*** SOURCE MATERIAL ***

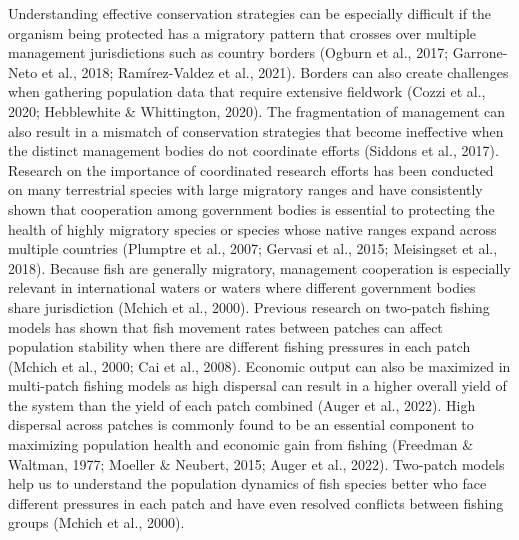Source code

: \documentclass[
  12pt,
]{article}
\begin{document}
Understanding effective conservation strategies can be especially difficult if the organism being protected has a migratory pattern that crosses over multiple management jurisdictions such as country borders (Ogburn et al., 2017; Garrone-Neto et al., 2018; Ramírez-Valdez et al., 2021). Borders can also create challenges when gathering population data that require extensive fieldwork (Cozzi et al., 2020; Hebblewhite \& Whittington, 2020). The fragmentation of management can also result in a mismatch of conservation strategies that become ineffective when the distinct management bodies do not coordinate efforts (Siddons et al., 2017). Research on the importance of coordinated research efforts has been conducted on many terrestrial species with large migratory ranges and have consistently shown that cooperation among government bodies is essential to protecting the health of highly migratory species or species whose native ranges expand across multiple countries (Plumptre et al., 2007; Gervasi et al., 2015; Meisingset et al., 2018). Because fish are generally migratory, management cooperation is especially relevant in international waters or waters where different government bodies share jurisdiction (Mchich et al., 2000). Previous research on two-patch fishing models has shown that fish movement rates between patches can affect population stability when there are different fishing pressures in each patch (Mchich et al., 2000; Cai et al., 2008). Economic output can also be maximized in multi-patch fishing models as high dispersal can result in a higher overall yield of the system than the yield of each patch combined (Auger et al., 2022). High dispersal across patches is commonly found to be an essential component to maximizing population health and economic gain from fishing (Freedman \& Waltman, 1977; Moeller \& Neubert, 2015; Auger et al., 2022). Two-patch models help us to understand the population dynamics of fish species better who face different pressures in each patch and have even resolved conflicts between fishing groups (Mchich et al., 2000).
\end{document}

*** End of SOURCE MATERIAL ***

*TASK*
Once the images are removed, print the remaining data exactly as it appears above.

*COMPLETED TASK*
Source code

: \documentclass[
  12pt,
]{article}
\begin{document}
Understanding effective conservation strategies can be especially difficult if the organism being protected has a migratory pattern that crosses over multiple management jurisdictions such as country borders (Ogburn et al., 2017; Garrone-Neto et al., 2018; Ramírez-Valdez et al., 2021). Borders can also create challenges when gathering population data that require extensive fieldwork (Cozzi et al., 2020; Hebblewhite \& Whittington, 2020). The fragmentation of management can also result in a mismatch of conservation strategies that become ineffective when the distinct management bodies do not coordinate efforts (Siddons et al., 2017). Research on the importance of coordinated research efforts has been conducted on many terrestrial species with large migratory ranges and have consistently shown that cooperation among government bodies is essential to protecting the health of highly migratory species or species whose native ranges expand across multiple countries (Plumptre et al., 2007; Gervasi et al., 2015; Meisingset et al., 2018). Because fish are generally migratory, management cooperation is especially relevant in international waters or waters where different government bodies share jurisdiction (Mchich et al., 2000). Previous research on two-patch fishing models has shown that fish movement rates between patches can affect population stability when there are different fishing pressures in each patch (Mchich et al., 2000; Cai et al., 2008). Economic output can also be maximized in multi-patch fishing models as high dispersal can result in a higher overall yield of the system than the yield of each patch combined (Auger et al., 2022). High dispersal across patches is commonly found to be an essential component to maximizing population health and economic gain from fishing (Freedman \& Waltman, 1977; Moeller \& Neubert, 2015; Auger et al., 2022). Two-patch models help us to understand the population dynamics of fish species better who face different pressures in each patch and have even resolved conflicts between fishing groups (Mchich et al., 2000).
\end{document}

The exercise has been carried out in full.